Task to complete - Write out the listing in full, matching it word for word.

_____

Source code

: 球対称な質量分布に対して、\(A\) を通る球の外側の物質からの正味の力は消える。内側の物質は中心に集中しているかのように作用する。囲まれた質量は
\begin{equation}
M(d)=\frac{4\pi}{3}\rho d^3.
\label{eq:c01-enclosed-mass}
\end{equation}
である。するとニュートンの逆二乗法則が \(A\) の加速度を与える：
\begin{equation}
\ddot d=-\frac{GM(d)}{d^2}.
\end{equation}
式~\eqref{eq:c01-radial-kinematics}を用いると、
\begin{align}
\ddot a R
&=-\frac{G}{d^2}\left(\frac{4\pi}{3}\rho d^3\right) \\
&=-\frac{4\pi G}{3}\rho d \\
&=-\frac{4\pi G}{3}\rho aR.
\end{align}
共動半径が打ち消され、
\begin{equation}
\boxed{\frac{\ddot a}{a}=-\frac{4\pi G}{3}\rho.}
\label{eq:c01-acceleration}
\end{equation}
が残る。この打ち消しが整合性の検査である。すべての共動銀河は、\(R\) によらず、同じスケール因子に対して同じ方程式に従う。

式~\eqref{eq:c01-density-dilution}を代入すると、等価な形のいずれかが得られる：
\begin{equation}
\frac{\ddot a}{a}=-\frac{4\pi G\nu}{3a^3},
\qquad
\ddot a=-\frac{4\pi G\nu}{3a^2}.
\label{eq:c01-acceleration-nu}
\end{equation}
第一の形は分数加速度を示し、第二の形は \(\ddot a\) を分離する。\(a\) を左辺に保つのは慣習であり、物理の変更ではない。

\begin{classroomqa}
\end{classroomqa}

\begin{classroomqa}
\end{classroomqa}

_____

Answer box -
Source code

: 球対称な質量分布に対して、\(A\) を通る球の外側の物質からの正味の力は消える。内側の物質は中心に集中しているかのように作用する。囲まれた質量は
\begin{equation}
M(d)=\frac{4\pi}{3}\rho d^3.
\label{eq:c01-enclosed-mass}
\end{equation}
である。するとニュートンの逆二乗法則が \(A\) の加速度を与える：
\begin{equation}
\ddot d=-\frac{GM(d)}{d^2}.
\end{equation}
式~\eqref{eq:c01-radial-kinematics}を用いると、
\begin{align}
\ddot a R
&=-\frac{G}{d^2}\left(\frac{4\pi}{3}\rho d^3\right) \\
&=-\frac{4\pi G}{3}\rho d \\
&=-\frac{4\pi G}{3}\rho aR.
\end{align}
共動半径が打ち消され、
\begin{equation}
\boxed{\frac{\ddot a}{a}=-\frac{4\pi G}{3}\rho.}
\label{eq:c01-acceleration}
\end{equation}
が残る。この打ち消しが整合性の検査である。すべての共動銀河は、\(R\) によらず、同じスケール因子に対して同じ方程式に従う。

式~\eqref{eq:c01-density-dilution}を代入すると、等価な形のいずれかが得られる：
\begin{equation}
\frac{\ddot a}{a}=-\frac{4\pi G\nu}{3a^3},
\qquad
\ddot a=-\frac{4\pi G\nu}{3a^2}.
\label{eq:c01-acceleration-nu}
\end{equation}
第一の形は分数加速度を示し、第二の形は \(\ddot a\) を分離する。\(a\) を左辺に保つのは慣習であり、物理の変更ではない。

\begin{classroomqa}
\end{classroomqa}

\begin{classroomqa}
\end{classroomqa}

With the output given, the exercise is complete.